Power-of-Attorney: Who will take care of your
financial affairs if you become incapacitated. The individual you name to
serve as your power of attorney will act as your agent with regard to your
financial matters during your lifetime. The power of attorney will become
effective immediately after you sign it. Thought should be given to whom should
be appointed for this position, along with a successor to him or her.
Living Will: End of Life
Decisions. The
individual you name to serve as your surrogate will act as your agent with
regard to your financial matters during your lifetime. The power of attorney will
become effective immediately after you sign it. Thought should be given to whom
should be appointed for this position, along with a successor to him or her.
Administration Upon Your
Death
Who has the ability and skill to serve as
your Personal Representative(s). The individual or professional entity that
you select to serve as the Personal Representative of your probate estate will
be charged with settling your estate following your death. Their duties will include collecting your
assets, paying debts, expenses and any taxes that may be due and then
distributing the remaining estate assets to your beneficiaries. With married
couples, each spouse typically names the other to serve as their personal
representative. The next consideration
is who or what entity will serve as their successor, if they fail to survive
you or are unable to serve. You may name more than one individual to serve in
this role, but under Florida law they must either be a family member or
resident of the state. Most importantly, it is important that the selected
individual(s) or entity are trustworthy.
Who has the ability and skill to serve as
your Trustee(s).

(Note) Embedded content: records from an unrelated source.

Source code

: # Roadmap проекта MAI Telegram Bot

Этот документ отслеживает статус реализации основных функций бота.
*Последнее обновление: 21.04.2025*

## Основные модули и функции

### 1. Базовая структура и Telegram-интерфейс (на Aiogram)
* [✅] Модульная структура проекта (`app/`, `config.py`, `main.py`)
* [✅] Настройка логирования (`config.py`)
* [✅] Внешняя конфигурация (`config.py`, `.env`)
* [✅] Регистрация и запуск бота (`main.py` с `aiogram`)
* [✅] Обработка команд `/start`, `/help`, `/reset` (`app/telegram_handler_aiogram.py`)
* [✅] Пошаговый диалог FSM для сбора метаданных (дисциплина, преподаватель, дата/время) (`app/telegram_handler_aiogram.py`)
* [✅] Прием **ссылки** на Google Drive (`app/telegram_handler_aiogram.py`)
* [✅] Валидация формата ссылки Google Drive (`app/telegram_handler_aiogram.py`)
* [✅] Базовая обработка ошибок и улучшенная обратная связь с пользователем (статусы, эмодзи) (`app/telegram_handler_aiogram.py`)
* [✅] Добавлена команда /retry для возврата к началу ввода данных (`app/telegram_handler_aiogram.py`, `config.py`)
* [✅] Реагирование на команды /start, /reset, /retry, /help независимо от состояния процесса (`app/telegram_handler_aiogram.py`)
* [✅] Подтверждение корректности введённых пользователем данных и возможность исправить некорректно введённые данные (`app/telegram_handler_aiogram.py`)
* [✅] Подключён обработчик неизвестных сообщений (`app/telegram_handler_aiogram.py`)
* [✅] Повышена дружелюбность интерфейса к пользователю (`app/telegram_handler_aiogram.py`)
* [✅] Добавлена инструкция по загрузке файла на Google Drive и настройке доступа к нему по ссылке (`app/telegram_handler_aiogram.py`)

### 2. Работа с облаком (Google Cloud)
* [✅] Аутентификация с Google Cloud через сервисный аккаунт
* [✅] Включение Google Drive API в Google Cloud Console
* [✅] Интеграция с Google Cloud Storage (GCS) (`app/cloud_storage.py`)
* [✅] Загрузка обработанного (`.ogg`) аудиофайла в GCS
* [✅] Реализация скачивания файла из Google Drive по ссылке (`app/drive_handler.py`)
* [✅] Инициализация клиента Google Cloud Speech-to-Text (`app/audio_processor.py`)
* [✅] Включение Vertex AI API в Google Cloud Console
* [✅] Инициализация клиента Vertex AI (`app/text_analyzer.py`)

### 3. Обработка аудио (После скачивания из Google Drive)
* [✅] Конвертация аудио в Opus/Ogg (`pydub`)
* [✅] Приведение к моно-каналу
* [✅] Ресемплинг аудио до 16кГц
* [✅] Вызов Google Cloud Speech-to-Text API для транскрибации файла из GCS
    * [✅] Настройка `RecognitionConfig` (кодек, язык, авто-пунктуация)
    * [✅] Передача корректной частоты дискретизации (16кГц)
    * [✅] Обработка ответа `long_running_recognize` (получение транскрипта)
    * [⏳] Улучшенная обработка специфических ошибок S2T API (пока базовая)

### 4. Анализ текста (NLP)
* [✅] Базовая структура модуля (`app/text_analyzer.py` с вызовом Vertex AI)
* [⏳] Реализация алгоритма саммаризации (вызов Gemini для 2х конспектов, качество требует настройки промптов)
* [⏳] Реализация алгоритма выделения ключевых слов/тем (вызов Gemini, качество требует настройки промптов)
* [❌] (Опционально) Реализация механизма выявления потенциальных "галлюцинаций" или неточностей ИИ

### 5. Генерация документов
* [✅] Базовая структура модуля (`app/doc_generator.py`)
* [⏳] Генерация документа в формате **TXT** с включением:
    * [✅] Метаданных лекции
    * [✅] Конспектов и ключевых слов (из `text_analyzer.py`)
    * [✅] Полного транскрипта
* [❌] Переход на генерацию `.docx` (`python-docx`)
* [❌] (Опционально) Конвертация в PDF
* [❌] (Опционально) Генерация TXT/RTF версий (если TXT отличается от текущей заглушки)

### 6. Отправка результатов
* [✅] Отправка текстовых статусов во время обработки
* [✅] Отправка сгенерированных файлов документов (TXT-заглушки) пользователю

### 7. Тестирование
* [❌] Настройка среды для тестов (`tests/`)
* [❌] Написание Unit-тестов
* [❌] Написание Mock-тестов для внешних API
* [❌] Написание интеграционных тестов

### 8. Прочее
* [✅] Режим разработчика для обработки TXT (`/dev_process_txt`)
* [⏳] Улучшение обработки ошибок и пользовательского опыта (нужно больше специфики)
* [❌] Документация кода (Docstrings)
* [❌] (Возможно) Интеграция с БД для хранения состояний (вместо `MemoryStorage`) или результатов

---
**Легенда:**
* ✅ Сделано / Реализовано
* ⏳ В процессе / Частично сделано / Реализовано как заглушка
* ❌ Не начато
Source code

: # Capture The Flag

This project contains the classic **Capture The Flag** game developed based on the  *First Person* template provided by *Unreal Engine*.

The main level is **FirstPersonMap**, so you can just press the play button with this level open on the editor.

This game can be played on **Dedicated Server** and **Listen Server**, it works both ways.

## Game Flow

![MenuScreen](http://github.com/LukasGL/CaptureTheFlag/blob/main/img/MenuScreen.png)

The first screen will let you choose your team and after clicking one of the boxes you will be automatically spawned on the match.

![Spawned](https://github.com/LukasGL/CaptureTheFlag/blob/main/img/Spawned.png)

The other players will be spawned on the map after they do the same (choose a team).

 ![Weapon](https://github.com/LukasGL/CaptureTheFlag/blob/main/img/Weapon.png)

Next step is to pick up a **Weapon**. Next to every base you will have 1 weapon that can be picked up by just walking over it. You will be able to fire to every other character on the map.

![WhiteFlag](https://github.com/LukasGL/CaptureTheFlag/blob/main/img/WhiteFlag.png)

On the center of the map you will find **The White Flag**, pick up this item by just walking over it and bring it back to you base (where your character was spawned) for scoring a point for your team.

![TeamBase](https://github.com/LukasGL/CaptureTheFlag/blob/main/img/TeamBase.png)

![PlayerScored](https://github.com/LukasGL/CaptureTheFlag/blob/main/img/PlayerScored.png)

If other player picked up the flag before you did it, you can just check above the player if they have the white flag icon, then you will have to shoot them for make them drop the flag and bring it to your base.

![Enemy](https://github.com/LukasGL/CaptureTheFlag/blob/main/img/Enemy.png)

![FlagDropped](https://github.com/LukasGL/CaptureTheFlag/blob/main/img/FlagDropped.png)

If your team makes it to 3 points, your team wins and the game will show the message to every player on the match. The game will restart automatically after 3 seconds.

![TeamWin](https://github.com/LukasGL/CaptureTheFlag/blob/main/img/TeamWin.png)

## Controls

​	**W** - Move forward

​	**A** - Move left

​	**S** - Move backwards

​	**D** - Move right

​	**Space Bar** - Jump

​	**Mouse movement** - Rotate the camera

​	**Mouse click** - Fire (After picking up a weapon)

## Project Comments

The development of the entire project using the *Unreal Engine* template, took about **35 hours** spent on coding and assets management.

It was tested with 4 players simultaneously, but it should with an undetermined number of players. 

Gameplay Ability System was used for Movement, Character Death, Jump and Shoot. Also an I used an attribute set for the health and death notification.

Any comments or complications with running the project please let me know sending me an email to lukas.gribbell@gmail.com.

The
individual or professional entity that you select to serve as the trustee of
your Trust, upon your death or inability to serve, will be responsible to manage
your financial affairs, while you are alive, and settling your financial
affairs following your death. Similar to
a Personal Representative, their duties will include collecting your assets,
paying debts, expenses and any taxes that may be due and then distributing the remaining
estate assets to your beneficiaries. With married couples, both spouse’s
typically serve as the trustees, while they are capable. The next consideration
is who or what entity will serve as their successor, if they fail to survive or
are unable to serve. You may name more than one individual to serve in this
role, without any restrictions of family membership or resident of the state. Most
importantly, it is important that the selected individual(s) or entity are trustworthy.
Items of Personal Property and to whom they
should pass upon your death. Create
a written document which states how you would like to dispose of
your personal items (wedding ring, jewelry, automobile(s), baseball card
collection, etc.) at your death, even if you do not believe they have any
monetary value. Without a separate written statement, your personal items will
pass to a surviving spouse or be divided equally among your children or
beneficiaries. The itemized list can potentially avoid family disputes over items
with sentimental but no monetary value.
Plan for Distribution of
your Estate. How,
to whom and in what amounts you want your remaining estate assets distributed
is the next important decision you will need to consider. Your assets can be
distributed to any individual (family member, friend, acquaintance, etc.) or charity
you may select. The assets can be distributed outright or over an extended time
period (they reach a certain age, until the beneficiary needs or wants funds,
etc.). There is no wrong decision as you are free to distribute your assets as
you choose.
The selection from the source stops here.